→ **Requirement**:
The output should consist solely of the lines running from the one that contains "- **10MB free disk space**" through the end of the records below, copied exactly.

→ **Records**:

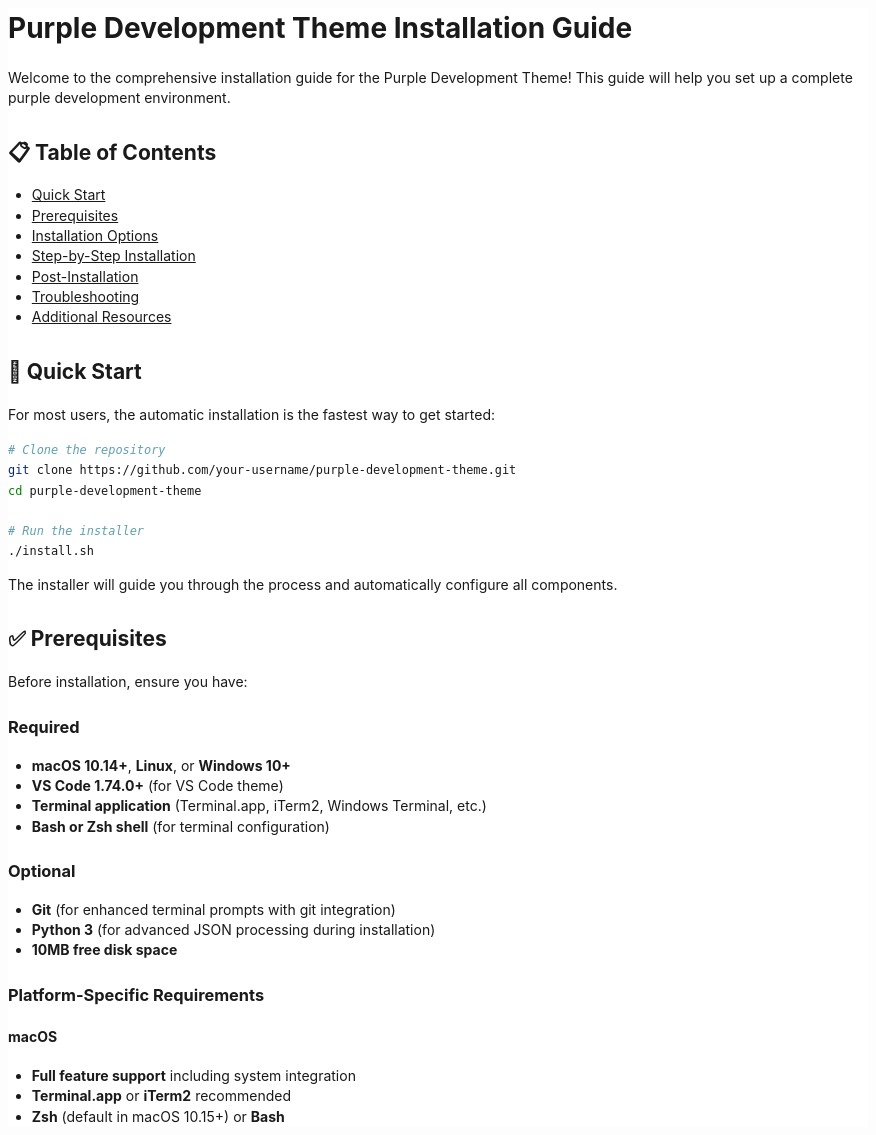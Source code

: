 # Purple Development Theme Installation Guide

Welcome to the comprehensive installation guide for the Purple Development Theme! This guide will help you set up a complete purple development environment.

## 📋 Table of Contents

- [Quick Start](#quick-start)
- [Prerequisites](#prerequisites)
- [Installation Options](#installation-options)
- [Step-by-Step Installation](#step-by-step-installation)
- [Post-Installation](#post-installation)
- [Troubleshooting](#troubleshooting)
- [Additional Resources](#additional-resources)

## 🚀 Quick Start

For most users, the automatic installation is the fastest way to get started:

```bash
# Clone the repository
git clone https://github.com/your-username/purple-development-theme.git
cd purple-development-theme

# Run the installer
./install.sh
```

The installer will guide you through the process and automatically configure all components.

## ✅ Prerequisites

Before installation, ensure you have:

### Required
- **macOS 10.14+**, **Linux**, or **Windows 10+**
- **VS Code 1.74.0+** (for VS Code theme)
- **Terminal application** (Terminal.app, iTerm2, Windows Terminal, etc.)
- **Bash or Zsh shell** (for terminal configuration)

### Optional
- **Git** (for enhanced terminal prompts with git integration)
- **Python 3** (for advanced JSON processing during installation)
- **10MB free disk space**

### Platform-Specific Requirements

#### macOS
- **Full feature support** including system integration
- **Terminal.app** or **iTerm2** recommended
- **Zsh** (default in macOS 10.15+) or **Bash**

→ **Solution**:
- **10MB free disk space**

### Platform-Specific Requirements

#### macOS
- **Full feature support** including system integration
- **Terminal.app** or **iTerm2** recommended
- **Zsh** (default in macOS 10.15+) or **Bash**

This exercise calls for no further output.